Stored entries
──────
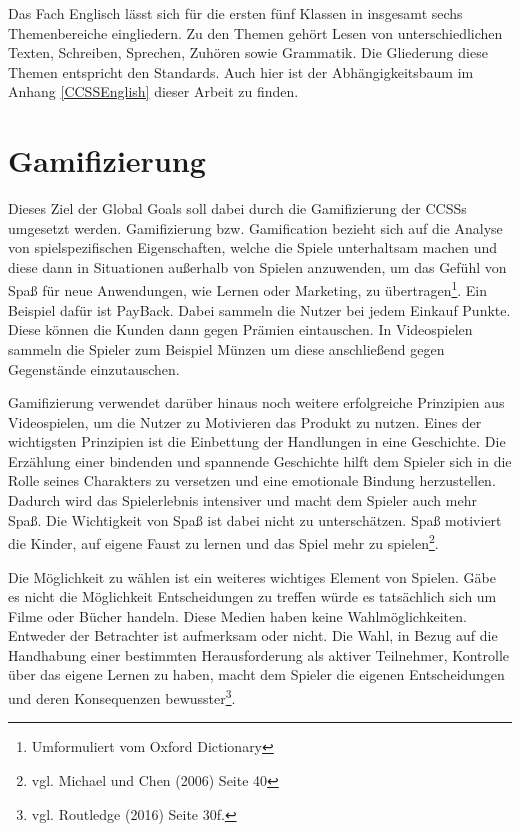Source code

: Das Fach Englisch lässt sich für die ersten fünf Klassen in insgesamt sechs Themenbereiche eingliedern. Zu den Themen gehört Lesen von unterschiedlichen Texten, Schreiben, Sprechen, Zuhören sowie Grammatik. Die Gliederung diese Themen entspricht den Standards. Auch hier ist der Abhängigkeitsbaum im Anhang \ref{CCSSEnglish} dieser Arbeit zu finden.

\section{Gamifizierung}
Dieses Ziel der Global Goals soll dabei durch die Gamifizierung der \acp{CCSS} umgesetzt werden. Gamifizierung bzw. Gamification bezieht sich auf die Analyse von spielspezifischen Eigenschaften, welche die Spiele unterhaltsam machen und diese dann in Situationen außerhalb von Spielen anzuwenden, um das Gefühl von Spaß für neue Anwendungen, wie Lernen oder Marketing, zu übertragen\footnote{Umformuliert vom Oxford Dictionary}. Ein Beispiel dafür ist PayBack. Dabei sammeln die Nutzer bei jedem Einkauf Punkte. Diese können die Kunden dann gegen Prämien eintauschen. In Videospielen sammeln die Spieler zum Beispiel Münzen um diese anschließend gegen Gegenstände einzutauschen. 

Gamifizierung verwendet darüber hinaus noch weitere erfolgreiche Prinzipien aus Videospielen, um die Nutzer zu Motivieren das Produkt zu nutzen. Eines der wichtigsten Prinzipien ist die Einbettung der Handlungen in eine Geschichte. Die Erzählung einer bindenden und spannende Geschichte hilft dem Spieler sich in die Rolle seines Charakters zu versetzen und eine emotionale Bindung herzustellen. Dadurch wird das Spielerlebnis intensiver und macht dem Spieler auch mehr Spaß. Die Wichtigkeit von Spaß ist dabei nicht zu unterschätzen. Spaß motiviert die Kinder, auf eigene Faust zu lernen und das Spiel mehr zu spielen\footnote{vgl. Michael und Chen \cite{seriousGamesFun} (2006) Seite 40}.

\pagebreak
Die Möglichkeit zu wählen ist ein weiteres wichtiges Element von Spielen. Gäbe es nicht die Möglichkeit Entscheidungen zu treffen würde es tatsächlich sich um Filme oder Bücher handeln. Diese Medien haben keine Wahlmöglichkeiten. Entweder der Betrachter ist aufmerksam oder nicht. Die Wahl, in Bezug auf die Handhabung einer bestimmten Herausforderung als aktiver Teilnehmer, Kontrolle über das eigene Lernen zu haben, macht dem Spieler die eigenen Entscheidungen und deren Konsequenzen bewusster\footnote{vgl. Routledge \cite{seriousGamesPrinciples} (2016) Seite 30f.}.

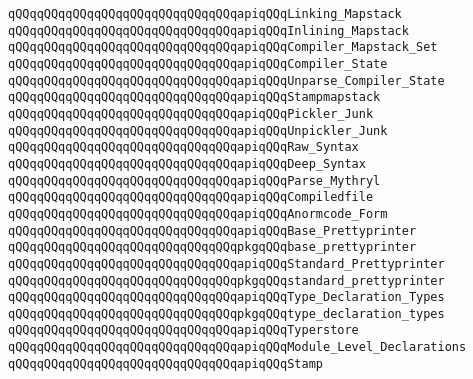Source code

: \verb|qQQqqQQqqQQqqQQqqQQqqQQqqQQqqQQqapiqQQqLinking_Mapstack|\newline
\verb|qQQqqQQqqQQqqQQqqQQqqQQqqQQqqQQqapiqQQqInlining_Mapstack|\newline
\verb|qQQqqQQqqQQqqQQqqQQqqQQqqQQqqQQqapiqQQqCompiler_Mapstack_Set|\newline
\verb|qQQqqQQqqQQqqQQqqQQqqQQqqQQqqQQqapiqQQqCompiler_State|\newline
\verb|qQQqqQQqqQQqqQQqqQQqqQQqqQQqqQQqapiqQQqUnparse_Compiler_State|\newline
\verb|qQQqqQQqqQQqqQQqqQQqqQQqqQQqqQQqapiqQQqStampmapstack|\newline
\verb|qQQqqQQqqQQqqQQqqQQqqQQqqQQqqQQqapiqQQqPickler_Junk|\newline
\verb|qQQqqQQqqQQqqQQqqQQqqQQqqQQqqQQqapiqQQqUnpickler_Junk|\newline
\verb|qQQqqQQqqQQqqQQqqQQqqQQqqQQqqQQqapiqQQqRaw_Syntax|\newline
\verb|qQQqqQQqqQQqqQQqqQQqqQQqqQQqqQQqapiqQQqDeep_Syntax|\newline
\verb|qQQqqQQqqQQqqQQqqQQqqQQqqQQqqQQqapiqQQqParse_Mythryl|\newline
\verb|qQQqqQQqqQQqqQQqqQQqqQQqqQQqqQQqapiqQQqCompiledfile|\newline
\verb|qQQqqQQqqQQqqQQqqQQqqQQqqQQqqQQqapiqQQqAnormcode_Form|\newline
\newline
\verb|qQQqqQQqqQQqqQQqqQQqqQQqqQQqqQQqapiqQQqBase_Prettyprinter|\newline
\verb|qQQqqQQqqQQqqQQqqQQqqQQqqQQqqQQqpkgqQQqbase_prettyprinter|\newline
\newline
\verb|qQQqqQQqqQQqqQQqqQQqqQQqqQQqqQQqapiqQQqStandard_Prettyprinter|\newline
\verb|qQQqqQQqqQQqqQQqqQQqqQQqqQQqqQQqpkgqQQqstandard_prettyprinter|\newline
\newline
\verb|qQQqqQQqqQQqqQQqqQQqqQQqqQQqqQQqapiqQQqType_Declaration_Types|\newline
\verb|qQQqqQQqqQQqqQQqqQQqqQQqqQQqqQQqpkgqQQqtype_declaration_types|\newline
\newline
\verb|qQQqqQQqqQQqqQQqqQQqqQQqqQQqqQQqapiqQQqTyperstore|\newline
\verb|qQQqqQQqqQQqqQQqqQQqqQQqqQQqqQQqapiqQQqModule_Level_Declarations|\newline
\verb|qQQqqQQqqQQqqQQqqQQqqQQqqQQqqQQqapiqQQqStamp|\newline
──────
■ **TO DO**
Give back each line above exactly, with pictures dropped.

■ **RESULT OF THIS TASK**
Source code

: Das Fach Englisch lässt sich für die ersten fünf Klassen in insgesamt sechs Themenbereiche eingliedern. Zu den Themen gehört Lesen von unterschiedlichen Texten, Schreiben, Sprechen, Zuhören sowie Grammatik. Die Gliederung diese Themen entspricht den Standards. Auch hier ist der Abhängigkeitsbaum im Anhang \ref{CCSSEnglish} dieser Arbeit zu finden.

\section{Gamifizierung}
Dieses Ziel der Global Goals soll dabei durch die Gamifizierung der \acp{CCSS} umgesetzt werden. Gamifizierung bzw. Gamification bezieht sich auf die Analyse von spielspezifischen Eigenschaften, welche die Spiele unterhaltsam machen und diese dann in Situationen außerhalb von Spielen anzuwenden, um das Gefühl von Spaß für neue Anwendungen, wie Lernen oder Marketing, zu übertragen\footnote{Umformuliert vom Oxford Dictionary}. Ein Beispiel dafür ist PayBack. Dabei sammeln die Nutzer bei jedem Einkauf Punkte. Diese können die Kunden dann gegen Prämien eintauschen. In Videospielen sammeln die Spieler zum Beispiel Münzen um diese anschließend gegen Gegenstände einzutauschen. 

Gamifizierung verwendet darüber hinaus noch weitere erfolgreiche Prinzipien aus Videospielen, um die Nutzer zu Motivieren das Produkt zu nutzen. Eines der wichtigsten Prinzipien ist die Einbettung der Handlungen in eine Geschichte. Die Erzählung einer bindenden und spannende Geschichte hilft dem Spieler sich in die Rolle seines Charakters zu versetzen und eine emotionale Bindung herzustellen. Dadurch wird das Spielerlebnis intensiver und macht dem Spieler auch mehr Spaß. Die Wichtigkeit von Spaß ist dabei nicht zu unterschätzen. Spaß motiviert die Kinder, auf eigene Faust zu lernen und das Spiel mehr zu spielen\footnote{vgl. Michael und Chen \cite{seriousGamesFun} (2006) Seite 40}.

\pagebreak
Die Möglichkeit zu wählen ist ein weiteres wichtiges Element von Spielen. Gäbe es nicht die Möglichkeit Entscheidungen zu treffen würde es tatsächlich sich um Filme oder Bücher handeln. Diese Medien haben keine Wahlmöglichkeiten. Entweder der Betrachter ist aufmerksam oder nicht. Die Wahl, in Bezug auf die Handhabung einer bestimmten Herausforderung als aktiver Teilnehmer, Kontrolle über das eigene Lernen zu haben, macht dem Spieler die eigenen Entscheidungen und deren Konsequenzen bewusster\footnote{vgl. Routledge \cite{seriousGamesPrinciples} (2016) Seite 30f.}.

Source code

: \verb|qQQqqQQqqQQqqQQqqQQqqQQqqQQqqQQqapiqQQqLinking_Mapstack|\newline
\verb|qQQqqQQqqQQqqQQqqQQqqQQqqQQqqQQqapiqQQqInlining_Mapstack|\newline
\verb|qQQqqQQqqQQqqQQqqQQqqQQqqQQqqQQqapiqQQqCompiler_Mapstack_Set|\newline
\verb|qQQqqQQqqQQqqQQqqQQqqQQqqQQqqQQqapiqQQqCompiler_State|\newline
\verb|qQQqqQQqqQQqqQQqqQQqqQQqqQQqqQQqapiqQQqUnparse_Compiler_State|\newline
\verb|qQQqqQQqqQQqqQQqqQQqqQQqqQQqqQQqapiqQQqStampmapstack|\newline
\verb|qQQqqQQqqQQqqQQqqQQqqQQqqQQqqQQqapiqQQqPickler_Junk|\newline
\verb|qQQqqQQqqQQqqQQqqQQqqQQqqQQqqQQqapiqQQqUnpickler_Junk|\newline
\verb|qQQqqQQqqQQqqQQqqQQqqQQqqQQqqQQqapiqQQqRaw_Syntax|\newline
\verb|qQQqqQQqqQQqqQQqqQQqqQQqqQQqqQQqapiqQQqDeep_Syntax|\newline
\verb|qQQqqQQqqQQqqQQqqQQqqQQqqQQqqQQqapiqQQqParse_Mythryl|\newline
\verb|qQQqqQQqqQQqqQQqqQQqqQQqqQQqqQQqapiqQQqCompiledfile|\newline
\verb|qQQqqQQqqQQqqQQqqQQqqQQqqQQqqQQqapiqQQqAnormcode_Form|\newline
\newline
\verb|qQQqqQQqqQQqqQQqqQQqqQQqqQQqqQQqapiqQQqBase_Prettyprinter|\newline
\verb|qQQqqQQqqQQqqQQqqQQqqQQqqQQqqQQqpkgqQQqbase_prettyprinter|\newline
\newline
\verb|qQQqqQQqqQQqqQQqqQQqqQQqqQQqqQQqapiqQQqStandard_Prettyprinter|\newline
\verb|qQQqqQQqqQQqqQQqqQQqqQQqqQQqqQQqpkgqQQqstandard_prettyprinter|\newline
\newline
\verb|qQQqqQQqqQQqqQQqqQQqqQQqqQQqqQQqapiqQQqType_Declaration_Types|\newline
\verb|qQQqqQQqqQQqqQQqqQQqqQQqqQQqqQQqpkgqQQqtype_declaration_types|\newline
\newline
\verb|qQQqqQQqqQQqqQQqqQQqqQQqqQQqqQQqapiqQQqTyperstore|\newline
\verb|qQQqqQQqqQQqqQQqqQQqqQQqqQQqqQQqapiqQQqModule_Level_Declarations|\newline
\verb|qQQqqQQqqQQqqQQqqQQqqQQqqQQqqQQqapiqQQqStamp|\newline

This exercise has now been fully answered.